Correlation is not causation

It is important not to confuse correlation with causation, or causation with forecasting. A variable \(x\) may be useful for predicting a variable \(y\), but that does not mean \(x\) is causing \(y\). It is possible that \(x\) is causing \(y\), but it may be that the relationship between them is more complicated than simple causality.

For example, it is possible to model the number of drownings at a beach resort each month with the number of ice-creams sold in the same period. The model can give reasonable forecasts, not because ice-creams cause drownings, but because people eat more ice-creams on hot days when they are also more likely to go swimming. So the two variables (ice-cream sales and drownings) are correlated, but one is not causing the other. It is important to understand that correlations are useful for forecasting, even when there is no causal relationship between the two variables.
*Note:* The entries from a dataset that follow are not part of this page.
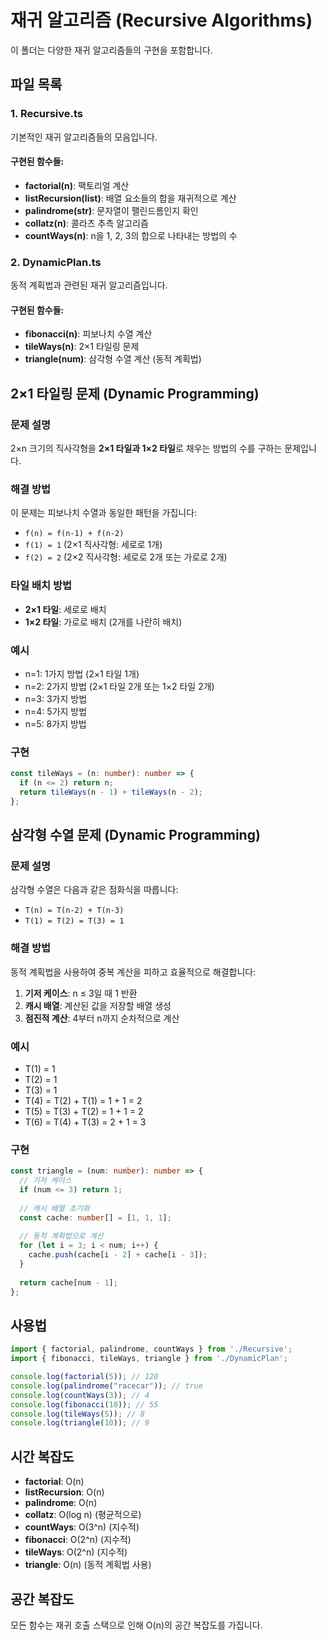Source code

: # 재귀 알고리즘 (Recursive Algorithms)

이 폴더는 다양한 재귀 알고리즘들의 구현을 포함합니다.

## 파일 목록

### 1. Recursive.ts
기본적인 재귀 알고리즘들의 모음입니다.

#### 구현된 함수들:

- **factorial(n)**: 팩토리얼 계산
- **listRecursion(list)**: 배열 요소들의 합을 재귀적으로 계산
- **palindrome(str)**: 문자열이 팰린드롬인지 확인
- **collatz(n)**: 콜라츠 추측 알고리즘
- **countWays(n)**: n을 1, 2, 3의 합으로 나타내는 방법의 수

### 2. DynamicPlan.ts
동적 계획법과 관련된 재귀 알고리즘입니다.

#### 구현된 함수들:

- **fibonacci(n)**: 피보나치 수열 계산
- **tileWays(n)**: 2×1 타일링 문제
- **triangle(num)**: 삼각형 수열 계산 (동적 계획법)

## 2×1 타일링 문제 (Dynamic Programming)

### 문제 설명
2×n 크기의 직사각형을 **2×1 타일과 1×2 타일**로 채우는 방법의 수를 구하는 문제입니다.

### 해결 방법
이 문제는 피보나치 수열과 동일한 패턴을 가집니다:

- `f(n) = f(n-1) + f(n-2)`
- `f(1) = 1` (2×1 직사각형: 세로로 1개)
- `f(2) = 2` (2×2 직사각형: 세로로 2개 또는 가로로 2개)

### 타일 배치 방법
- **2×1 타일**: 세로로 배치
- **1×2 타일**: 가로로 배치 (2개를 나란히 배치)

### 예시
- n=1: 1가지 방법 (2×1 타일 1개)
- n=2: 2가지 방법 (2×1 타일 2개 또는 1×2 타일 2개)
- n=3: 3가지 방법
- n=4: 5가지 방법
- n=5: 8가지 방법

### 구현
```typescript
const tileWays = (n: number): number => {
  if (n <= 2) return n;
  return tileWays(n - 1) + tileWays(n - 2);
};
```

## 삼각형 수열 문제 (Dynamic Programming)

### 문제 설명
삼각형 수열은 다음과 같은 점화식을 따릅니다:
- `T(n) = T(n-2) + T(n-3)`
- `T(1) = T(2) = T(3) = 1`

### 해결 방법
동적 계획법을 사용하여 중복 계산을 피하고 효율적으로 해결합니다:

1. **기저 케이스**: n ≤ 3일 때 1 반환
2. **캐시 배열**: 계산된 값을 저장할 배열 생성
3. **점진적 계산**: 4부터 n까지 순차적으로 계산

### 예시
- T(1) = 1
- T(2) = 1  
- T(3) = 1
- T(4) = T(2) + T(1) = 1 + 1 = 2
- T(5) = T(3) + T(2) = 1 + 1 = 2
- T(6) = T(4) + T(3) = 2 + 1 = 3

### 구현
```typescript
const triangle = (num: number): number => {
  // 기저 케이스
  if (num <= 3) return 1;
  
  // 캐시 배열 초기화
  const cache: number[] = [1, 1, 1];
  
  // 동적 계획법으로 계산
  for (let i = 3; i < num; i++) {
    cache.push(cache[i - 2] + cache[i - 3]);
  }
  
  return cache[num - 1];
};
```

## 사용법

```typescript
import { factorial, palindrome, countWays } from './Recursive';
import { fibonacci, tileWays, triangle } from './DynamicPlan';

console.log(factorial(5)); // 120
console.log(palindrome("racecar")); // true
console.log(countWays(3)); // 4
console.log(fibonacci(10)); // 55
console.log(tileWays(5)); // 8
console.log(triangle(10)); // 9
```

## 시간 복잡도

- **factorial**: O(n)
- **listRecursion**: O(n)
- **palindrome**: O(n)
- **collatz**: O(log n) (평균적으로)
- **countWays**: O(3^n) (지수적)
- **fibonacci**: O(2^n) (지수적)
- **tileWays**: O(2^n) (지수적)
- **triangle**: O(n) (동적 계획법 사용)

## 공간 복잡도

모든 함수는 재귀 호출 스택으로 인해 O(n)의 공간 복잡도를 가집니다.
However, often a better model is possible if a causal mechanism can be determined. In this example, both ice-cream sales and drownings will be affected by the temperature and by the numbers of people visiting the beach resort. Again, high temperatures do not actually cause people to drown, but they are more directly related to why people are swimming. So a better model for drownings will probably include temperatures and visitor numbers and exclude ice-cream sales.

Confounded predictors

A related issue involves confounding variables. Suppose we are forecasting monthly sales of a company for 2012, using data from 2000–2011. In January 2008 a new competitor came into the market and started taking some market share. At the same time, the economy began to decline. In your forecasting model, you include both competitor activity (measured using advertising time on a local television station) and the health of the economy (measured using GDP). It will not be possible to separate the effects of these two predictors because they are correlated. We say two variables are confounded when their effects on the forecast variable cannot be separated. Any pair of correlated predictors will have some level of confounding, but we would not normally describe them as confounded unless there was a relatively high level of correlation between them.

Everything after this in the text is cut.